La tradizione giapponese attribuisce grande valore alla parte bianca della buccia dell’anguria, quella che in Occidente viene scartata senza pensarci. Da decenni, in diverse regioni del Paese, questa parte viene utilizzata come ingrediente per piatti casalinghi e ricette tradizionali. È considerata una risorsa alimentare completa, ricca di vitamine A, B6 e C, minerali come potassio e magnesio, oltre a fibre e citrullina, un amminoacido che favorisce la circolazione sanguigna.

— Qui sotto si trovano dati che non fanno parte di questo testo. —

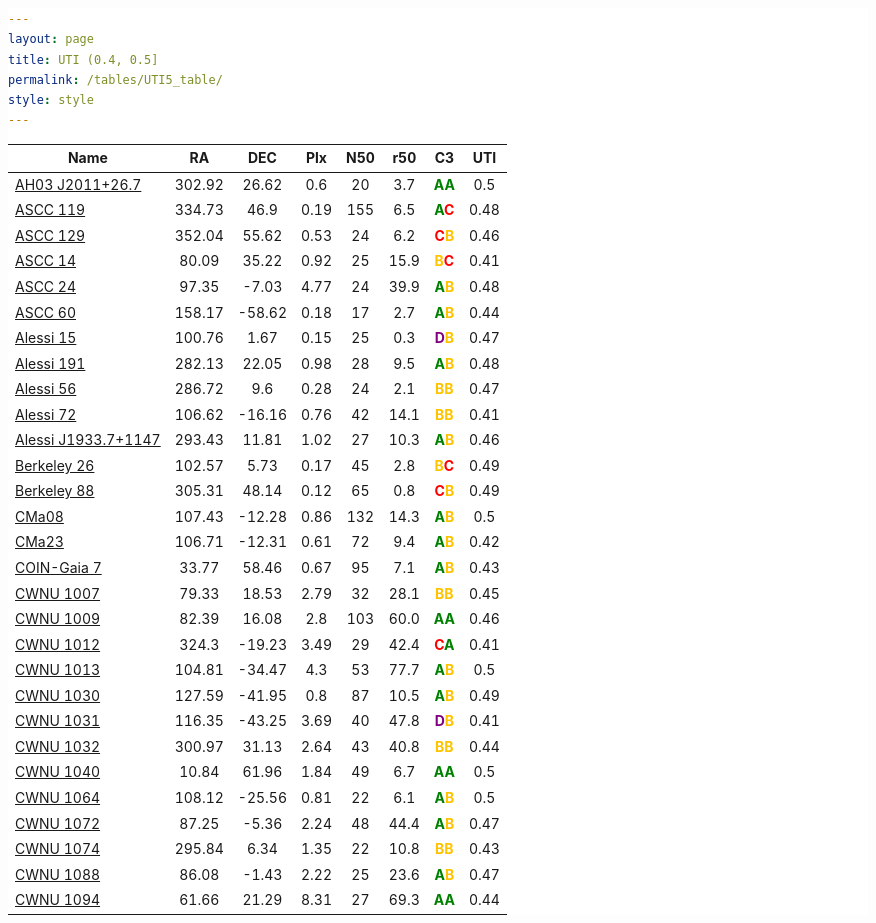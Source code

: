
```yaml
---
layout: page
title: UTI (0.4, 0.5] 
permalink: /tables/UTI5_table/
style: style
---
```


| Name | RA | DEC | Plx | N50 | r50 | C3 | UTI |
| --- | :-: | :-: | :-: | :-: | :-: | :-: | :-: |
| [AH03 J2011+26.7](/_clusters/ah03j2011p267/) | 302.92 | 26.62 | 0.6 | 20 | 3.7 | <span style="color: green; font-weight: bold;">A</span><span style="color: green; font-weight: bold;">A</span> | 0.5  |
| [ASCC 119](/_clusters/ascc119/) | 334.73 | 46.9 | 0.19 | 155 | 6.5 | <span style="color: green; font-weight: bold;">A</span><span style="color: red; font-weight: bold;">C</span> | 0.48  |
| [ASCC 129](/_clusters/ascc129/) | 352.04 | 55.62 | 0.53 | 24 | 6.2 | <span style="color: red; font-weight: bold;">C</span><span style="color: #FFC300; font-weight: bold;">B</span> | 0.46  |
| [ASCC 14](/_clusters/ascc14/) | 80.09 | 35.22 | 0.92 | 25 | 15.9 | <span style="color: #FFC300; font-weight: bold;">B</span><span style="color: red; font-weight: bold;">C</span> | 0.41  |
| [ASCC 24](/_clusters/ascc24/) | 97.35 | -7.03 | 4.77 | 24 | 39.9 | <span style="color: green; font-weight: bold;">A</span><span style="color: #FFC300; font-weight: bold;">B</span> | 0.48  |
| [ASCC 60](/_clusters/ascc60/) | 158.17 | -58.62 | 0.18 | 17 | 2.7 | <span style="color: green; font-weight: bold;">A</span><span style="color: #FFC300; font-weight: bold;">B</span> | 0.44  |
| [Alessi 15](/_clusters/alessi15/) | 100.76 | 1.67 | 0.15 | 25 | 0.3 | <span style="color: purple; font-weight: bold;">D</span><span style="color: #FFC300; font-weight: bold;">B</span> | 0.47  |
| [Alessi 191](/_clusters/alessi191/) | 282.13 | 22.05 | 0.98 | 28 | 9.5 | <span style="color: green; font-weight: bold;">A</span><span style="color: #FFC300; font-weight: bold;">B</span> | 0.48  |
| [Alessi 56](/_clusters/alessi56/) | 286.72 | 9.6 | 0.28 | 24 | 2.1 | <span style="color: #FFC300; font-weight: bold;">B</span><span style="color: #FFC300; font-weight: bold;">B</span> | 0.47  |
| [Alessi 72](/_clusters/alessi72/) | 106.62 | -16.16 | 0.76 | 42 | 14.1 | <span style="color: #FFC300; font-weight: bold;">B</span><span style="color: #FFC300; font-weight: bold;">B</span> | 0.41  |
| [Alessi J1933.7+1147](/_clusters/alessij19337p1147/) | 293.43 | 11.81 | 1.02 | 27 | 10.3 | <span style="color: green; font-weight: bold;">A</span><span style="color: #FFC300; font-weight: bold;">B</span> | 0.46  |
| [Berkeley 26](/_clusters/berkeley26/) | 102.57 | 5.73 | 0.17 | 45 | 2.8 | <span style="color: #FFC300; font-weight: bold;">B</span><span style="color: red; font-weight: bold;">C</span> | 0.49  |
| [Berkeley 88](/_clusters/berkeley88/) | 305.31 | 48.14 | 0.12 | 65 | 0.8 | <span style="color: red; font-weight: bold;">C</span><span style="color: #FFC300; font-weight: bold;">B</span> | 0.49  |
| [CMa08](/_clusters/cma08/) | 107.43 | -12.28 | 0.86 | 132 | 14.3 | <span style="color: green; font-weight: bold;">A</span><span style="color: #FFC300; font-weight: bold;">B</span> | 0.5  |
| [CMa23](/_clusters/cma23/) | 106.71 | -12.31 | 0.61 | 72 | 9.4 | <span style="color: green; font-weight: bold;">A</span><span style="color: #FFC300; font-weight: bold;">B</span> | 0.42  |
| [COIN-Gaia 7](/_clusters/coingaia7/) | 33.77 | 58.46 | 0.67 | 95 | 7.1 | <span style="color: green; font-weight: bold;">A</span><span style="color: #FFC300; font-weight: bold;">B</span> | 0.43  |
| [CWNU 1007](/_clusters/cwnu1007/) | 79.33 | 18.53 | 2.79 | 32 | 28.1 | <span style="color: #FFC300; font-weight: bold;">B</span><span style="color: #FFC300; font-weight: bold;">B</span> | 0.45  |
| [CWNU 1009](/_clusters/cwnu1009/) | 82.39 | 16.08 | 2.8 | 103 | 60.0 | <span style="color: green; font-weight: bold;">A</span><span style="color: green; font-weight: bold;">A</span> | 0.46  |
| [CWNU 1012](/_clusters/cwnu1012/) | 324.3 | -19.23 | 3.49 | 29 | 42.4 | <span style="color: red; font-weight: bold;">C</span><span style="color: green; font-weight: bold;">A</span> | 0.41  |
| [CWNU 1013](/_clusters/cwnu1013/) | 104.81 | -34.47 | 4.3 | 53 | 77.7 | <span style="color: green; font-weight: bold;">A</span><span style="color: #FFC300; font-weight: bold;">B</span> | 0.5  |
| [CWNU 1030](/_clusters/cwnu1030/) | 127.59 | -41.95 | 0.8 | 87 | 10.5 | <span style="color: green; font-weight: bold;">A</span><span style="color: #FFC300; font-weight: bold;">B</span> | 0.49  |
| [CWNU 1031](/_clusters/cwnu1031/) | 116.35 | -43.25 | 3.69 | 40 | 47.8 | <span style="color: purple; font-weight: bold;">D</span><span style="color: #FFC300; font-weight: bold;">B</span> | 0.41  |
| [CWNU 1032](/_clusters/cwnu1032/) | 300.97 | 31.13 | 2.64 | 43 | 40.8 | <span style="color: #FFC300; font-weight: bold;">B</span><span style="color: #FFC300; font-weight: bold;">B</span> | 0.44  |
| [CWNU 1040](/_clusters/cwnu1040/) | 10.84 | 61.96 | 1.84 | 49 | 6.7 | <span style="color: green; font-weight: bold;">A</span><span style="color: green; font-weight: bold;">A</span> | 0.5  |
| [CWNU 1064](/_clusters/cwnu1064/) | 108.12 | -25.56 | 0.81 | 22 | 6.1 | <span style="color: green; font-weight: bold;">A</span><span style="color: #FFC300; font-weight: bold;">B</span> | 0.5  |
| [CWNU 1072](/_clusters/cwnu1072/) | 87.25 | -5.36 | 2.24 | 48 | 44.4 | <span style="color: green; font-weight: bold;">A</span><span style="color: #FFC300; font-weight: bold;">B</span> | 0.47  |
| [CWNU 1074](/_clusters/cwnu1074/) | 295.84 | 6.34 | 1.35 | 22 | 10.8 | <span style="color: #FFC300; font-weight: bold;">B</span><span style="color: #FFC300; font-weight: bold;">B</span> | 0.43  |
| [CWNU 1088](/_clusters/cwnu1088/) | 86.08 | -1.43 | 2.22 | 25 | 23.6 | <span style="color: green; font-weight: bold;">A</span><span style="color: #FFC300; font-weight: bold;">B</span> | 0.47  |
| [CWNU 1094](/_clusters/cwnu1094/) | 61.66 | 21.29 | 8.31 | 27 | 69.3 | <span style="color: green; font-weight: bold;">A</span><span style="color: green; font-weight: bold;">A</span> | 0.44  |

La buccia d'anguria in Giappone viene solo privata della parte verde, dopodiché è pronta per essere cucinata o mangiata. Credits: @japn.del.futuro - TikTok
La buccia d'anguria in Giappone viene solo privata della parte verde, dopodiché è pronta per essere cucinata o mangiata. Credits: @japn.del.futuro - TikTok

La Japan Food Research Laboratories ha confermato negli ultimi anni che la parte bianca dell’anguria possiede un contenuto antiossidante significativo e un basso indice glicemico, motivo per cui è sempre più presente anche nei menu salutistici di Tokyo e Osaka. Questa attenzione nasce da una lunga cultura della non-spreco alimentare, che in Giappone affonda le radici nel concetto di mottainai: non gettare ciò che può essere ancora utile o trasformato.

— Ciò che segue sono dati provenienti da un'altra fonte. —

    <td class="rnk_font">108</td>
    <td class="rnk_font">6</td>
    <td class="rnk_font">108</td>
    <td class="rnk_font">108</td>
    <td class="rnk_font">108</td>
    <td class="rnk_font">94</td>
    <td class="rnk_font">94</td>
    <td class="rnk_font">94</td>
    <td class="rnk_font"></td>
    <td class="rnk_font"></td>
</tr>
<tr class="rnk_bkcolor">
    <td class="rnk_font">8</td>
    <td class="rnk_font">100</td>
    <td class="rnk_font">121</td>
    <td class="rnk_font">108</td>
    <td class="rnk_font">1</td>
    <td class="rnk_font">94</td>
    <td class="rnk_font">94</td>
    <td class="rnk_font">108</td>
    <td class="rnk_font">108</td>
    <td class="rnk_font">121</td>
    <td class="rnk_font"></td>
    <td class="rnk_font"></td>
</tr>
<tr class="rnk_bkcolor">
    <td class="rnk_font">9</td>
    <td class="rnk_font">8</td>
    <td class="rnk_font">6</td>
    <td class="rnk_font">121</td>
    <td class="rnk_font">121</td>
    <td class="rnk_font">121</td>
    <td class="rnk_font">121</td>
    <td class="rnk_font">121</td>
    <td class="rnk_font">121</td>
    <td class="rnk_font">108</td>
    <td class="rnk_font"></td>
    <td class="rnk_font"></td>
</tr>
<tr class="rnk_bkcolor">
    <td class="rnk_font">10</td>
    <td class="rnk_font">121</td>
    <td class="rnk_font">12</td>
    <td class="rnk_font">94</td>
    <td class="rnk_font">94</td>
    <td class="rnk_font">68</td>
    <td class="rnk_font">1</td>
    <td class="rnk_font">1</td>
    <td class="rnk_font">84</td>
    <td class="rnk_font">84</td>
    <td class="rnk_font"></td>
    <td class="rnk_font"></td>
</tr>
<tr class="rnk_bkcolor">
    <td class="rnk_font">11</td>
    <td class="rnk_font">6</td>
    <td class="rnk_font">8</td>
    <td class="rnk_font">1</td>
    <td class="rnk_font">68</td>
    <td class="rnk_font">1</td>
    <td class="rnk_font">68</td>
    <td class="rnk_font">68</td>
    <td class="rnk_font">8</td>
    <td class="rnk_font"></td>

Dalla cucina casalinga ai ristoranti gourmet

Negli ultimi anni, la buccia dell’anguria (a cui viene tolta la parte verde) ha conquistato anche la cucina gourmet giapponese. Chef come Yoshihiro Narisawa o Shinobu Namae l’hanno inserita nei loro menu stagionali, trasformandola in tsukemono (verdure fermentate) o in condimenti croccanti per piatti di pesce e tofu. Nei ristoranti di Kyoto, la si trova anche come ingrediente principale nel piatto Suika no kawa no aemono, dove viene condita con sesamo tostato, salsa di soia e aceto di riso. Il risultato è una pietanza dal gusto fresco, leggermente dolce e con una nota amarognola che ricorda i cetrioli marinati.

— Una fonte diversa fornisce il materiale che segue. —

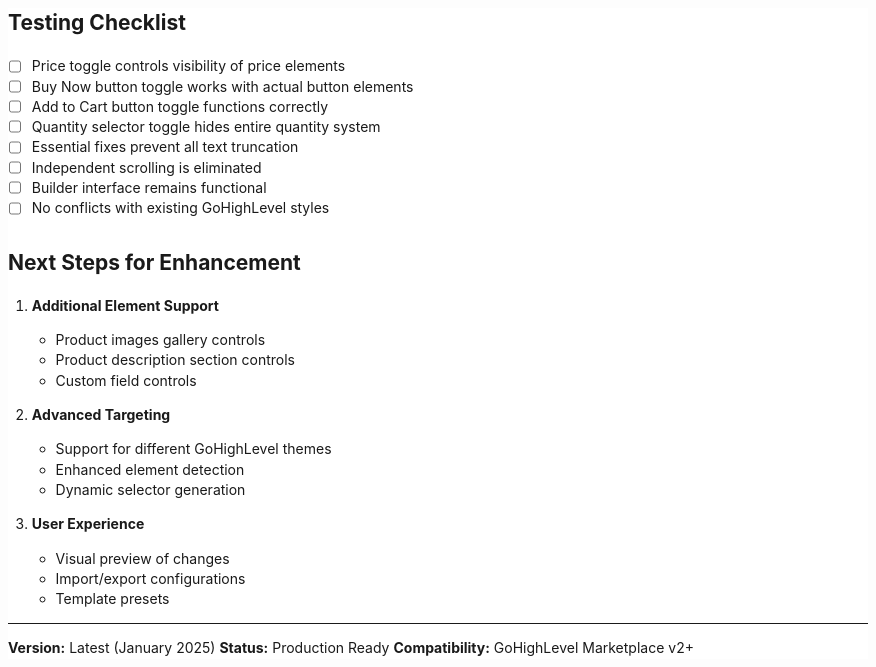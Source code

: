 ## Testing Checklist

- [ ] Price toggle controls visibility of price elements
- [ ] Buy Now button toggle works with actual button elements
- [ ] Add to Cart button toggle functions correctly
- [ ] Quantity selector toggle hides entire quantity system
- [ ] Essential fixes prevent all text truncation
- [ ] Independent scrolling is eliminated
- [ ] Builder interface remains functional
- [ ] No conflicts with existing GoHighLevel styles

## Next Steps for Enhancement

1. **Additional Element Support**
   - Product images gallery controls
   - Product description section controls
   - Custom field controls

2. **Advanced Targeting**
   - Support for different GoHighLevel themes
   - Enhanced element detection
   - Dynamic selector generation

3. **User Experience**
   - Visual preview of changes
   - Import/export configurations
   - Template presets

---

**Version:** Latest (January 2025)
**Status:** Production Ready
**Compatibility:** GoHighLevel Marketplace v2+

Tocchetti di buccia d'anguria con salsa di soia e altri ingredienti. Credits: @japn.del.futuro - TikTok
Tocchetti di buccia d'anguria con salsa di soia e altri ingredienti. Credits: @japn.del.futuro - TikTok

Anche nei conbini, i famosi minimarket giapponesi aperti 24 ore su 24, è facile trovare confezioni già pronte di buccia d’anguria marinata o disidratata, proposta come snack o contorno veloce. Si tratta di un alimento di nicchia che, tuttavia, sta crescendo in popolarità grazie all’attenzione sempre maggiore verso la cucina sostenibile e a basso impatto ambientale.

Un gesto di sostenibilità e cultura alimentare

Oltre alla curiosità gastronomica, il consumo della buccia d’anguria riflette una filosofia di vita orientata al rispetto delle risorse. In un Paese che ha fatto della precisione e dell’equilibrio una vera e propria arte, ogni parte del cibo ha un valore. Il governo giapponese, attraverso campagne come Food Loss Challenge, promuove da anni la riduzione degli sprechi, invitando i cittadini a riutilizzare parti di frutta e verdura spesso scartate in Occidente.

Le scuole di cucina e i food blogger locali hanno contribuito a diffondere ricette creative, come il curry di buccia d’anguria con latte di cocco o la marmellata dolce preparata con la parte più chiara del frutto. Queste preparazioni non solo riducono gli sprechi, ma valorizzano un ingrediente povero, trasformandolo in qualcosa di gustoso e salutare.

Il contrasto con l’Italia e la lezione da imparare

In Italia, dove l’anguria è uno dei frutti estivi più consumati, la buccia continua a essere considerata un rifiuto. Eppure, alcune startup del settore agroalimentare stanno iniziando a sperimentarne il riutilizzo, ad esempio nella produzione di composte, sottaceti e farine vegetali. Il modello giapponese dimostra che la sostenibilità può partire anche da piccoli gesti quotidiani, come dare una seconda vita a ciò che normalmente finirebbe nell’umido.

Forse, tra qualche anno, potremmo trovare anche nei supermercati italiani delle confezioni di buccia d’anguria pronta da cucinare. Per ora, resta un’idea che unisce gusto, rispetto per l’ambiente e innovazione. E ricorda quanto la cultura alimentare giapponese continui a insegnare al mondo l’arte di non sprecare nulla, nemmeno la parte meno appariscente di un frutto estivo.